▶ GOAL OF THE EXERCISE
Across the whole listing, filter for the string "informations" and copy every line that has it.

▶ DATA EXTRACTS
┄┄┄┄┄┄┄┄┄┄┄┄┄┄┄┄┄┄┄┄

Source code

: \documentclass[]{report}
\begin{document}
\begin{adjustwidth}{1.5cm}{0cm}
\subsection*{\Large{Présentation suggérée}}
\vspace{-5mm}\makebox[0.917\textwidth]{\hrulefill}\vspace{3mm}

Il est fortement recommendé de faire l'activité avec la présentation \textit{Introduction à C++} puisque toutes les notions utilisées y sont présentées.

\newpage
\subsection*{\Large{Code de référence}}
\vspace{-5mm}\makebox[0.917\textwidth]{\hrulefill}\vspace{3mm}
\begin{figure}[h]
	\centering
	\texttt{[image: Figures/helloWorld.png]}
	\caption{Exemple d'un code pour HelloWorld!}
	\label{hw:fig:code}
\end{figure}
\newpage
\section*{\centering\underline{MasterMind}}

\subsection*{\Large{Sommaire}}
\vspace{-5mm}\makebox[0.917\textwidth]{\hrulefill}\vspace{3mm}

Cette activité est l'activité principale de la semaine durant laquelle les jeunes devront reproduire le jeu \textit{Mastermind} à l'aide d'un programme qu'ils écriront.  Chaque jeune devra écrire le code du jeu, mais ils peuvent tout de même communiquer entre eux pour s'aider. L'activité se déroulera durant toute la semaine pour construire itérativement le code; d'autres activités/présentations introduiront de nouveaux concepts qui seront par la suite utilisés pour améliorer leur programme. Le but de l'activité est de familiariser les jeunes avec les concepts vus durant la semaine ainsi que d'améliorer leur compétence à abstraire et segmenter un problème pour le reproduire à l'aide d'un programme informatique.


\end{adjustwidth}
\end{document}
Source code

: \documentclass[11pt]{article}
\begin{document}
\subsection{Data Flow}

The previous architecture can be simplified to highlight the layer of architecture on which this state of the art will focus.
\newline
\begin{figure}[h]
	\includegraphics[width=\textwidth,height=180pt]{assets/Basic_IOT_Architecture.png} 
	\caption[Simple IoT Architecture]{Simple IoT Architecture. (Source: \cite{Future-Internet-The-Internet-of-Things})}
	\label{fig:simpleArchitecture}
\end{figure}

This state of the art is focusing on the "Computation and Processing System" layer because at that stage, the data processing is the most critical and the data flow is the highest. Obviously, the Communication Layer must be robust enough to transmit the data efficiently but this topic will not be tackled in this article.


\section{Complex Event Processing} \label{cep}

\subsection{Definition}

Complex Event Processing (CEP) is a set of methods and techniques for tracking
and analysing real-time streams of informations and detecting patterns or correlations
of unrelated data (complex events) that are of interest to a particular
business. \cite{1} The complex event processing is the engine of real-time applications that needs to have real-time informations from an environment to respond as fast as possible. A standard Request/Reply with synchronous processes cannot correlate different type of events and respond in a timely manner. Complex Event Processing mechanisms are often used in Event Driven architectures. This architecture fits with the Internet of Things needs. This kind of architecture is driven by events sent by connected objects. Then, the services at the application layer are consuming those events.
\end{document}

┄┄┄┄┄┄┄┄┄┄┄┄┄┄┄┄┄┄┄┄

▶ TASK RESPONSE
and analysing real-time streams of informations and detecting patterns or correlations
business. \cite{1} The complex event processing is the engine of real-time applications that needs to have real-time informations from an environment to respond as fast as possible. A standard Request/Reply with synchronous processes cannot correlate different type of events and respond in a timely manner. Complex Event Processing mechanisms are often used in Event Driven architectures. This architecture fits with the Internet of Things needs. This kind of architecture is driven by events sent by connected objects. Then, the services at the application layer are consuming those events.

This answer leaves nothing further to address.